Collection entries:

┌──

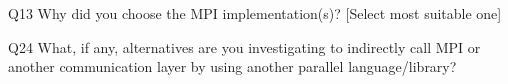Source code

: \begin{description}%
\item{Q13} Why did you choose the MPI implementation(s)? [Select most suitable one]%
\item{Q24} What, if any, alternatives are you investigating to indirectly call MPI or another communication layer by using another parallel language/library?%
\end{description}%

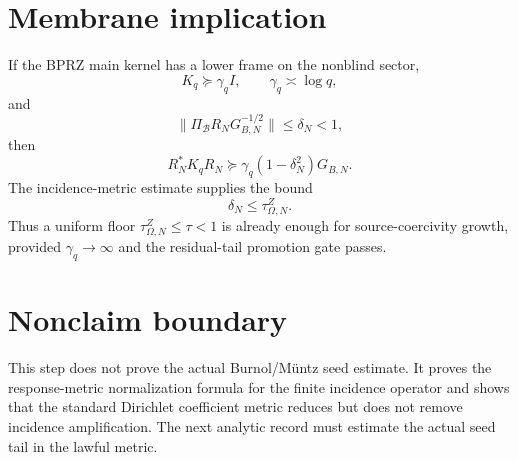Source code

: \documentclass[11pt]{article}
\begin{document}
\section{Membrane implication}
If the BPRZ main kernel has a lower frame on the nonblind sector,
\[
K_q\succeq \gamma_q I,
\qquad \gamma_q\asymp\log q,
\]
and
\[
\|\Pi_{\mathcal B}R_NG_{B,N}^{-1/2}\|
\le \delta_N<1,
\]
then
\[
R_N^*K_qR_N\succeq \gamma_q(1-\delta_N^2)G_{B,N}.
\]
The incidence-metric estimate supplies the bound
\[
\delta_N\le \tau_{\Omega,N}^{Z}.
\]
Thus a uniform floor $\tau_{\Omega,N}^{Z}\le\tau<1$ is already enough for source-coercivity growth, provided $\gamma_q\to\infty$ and the residual-tail promotion gate passes.

\section{Nonclaim boundary}
This step does not prove the actual Burnol/Müntz seed estimate.  It proves the response-metric normalization formula for the finite incidence operator and shows that the standard Dirichlet coefficient metric reduces but does not remove incidence amplification.  The next analytic record must estimate the actual seed tail in the lawful metric.
\end{document}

└──

Set down the records again exactly as they appear, leaving each picture behind.

Source code

: \begin{description}%
\item{Q13} Why did you choose the MPI implementation(s)? [Select most suitable one]%
\item{Q24} What, if any, alternatives are you investigating to indirectly call MPI or another communication layer by using another parallel language/library?%
\end{description}%

Source code

: \documentclass[11pt]{article}
\begin{document}
\section{Membrane implication}
If the BPRZ main kernel has a lower frame on the nonblind sector,
\[
K_q\succeq \gamma_q I,
\qquad \gamma_q\asymp\log q,
\]
and
\[
\|\Pi_{\mathcal B}R_NG_{B,N}^{-1/2}\|
\le \delta_N<1,
\]
then
\[
R_N^*K_qR_N\succeq \gamma_q(1-\delta_N^2)G_{B,N}.
\]
The incidence-metric estimate supplies the bound
\[
\delta_N\le \tau_{\Omega,N}^{Z}.
\]
Thus a uniform floor $\tau_{\Omega,N}^{Z}\le\tau<1$ is already enough for source-coercivity growth, provided $\gamma_q\to\infty$ and the residual-tail promotion gate passes.

\section{Nonclaim boundary}
This step does not prove the actual Burnol/Müntz seed estimate.  It proves the response-metric normalization formula for the finite incidence operator and shows that the standard Dirichlet coefficient metric reduces but does not remove incidence amplification.  The next analytic record must estimate the actual seed tail in the lawful metric.
\end{document}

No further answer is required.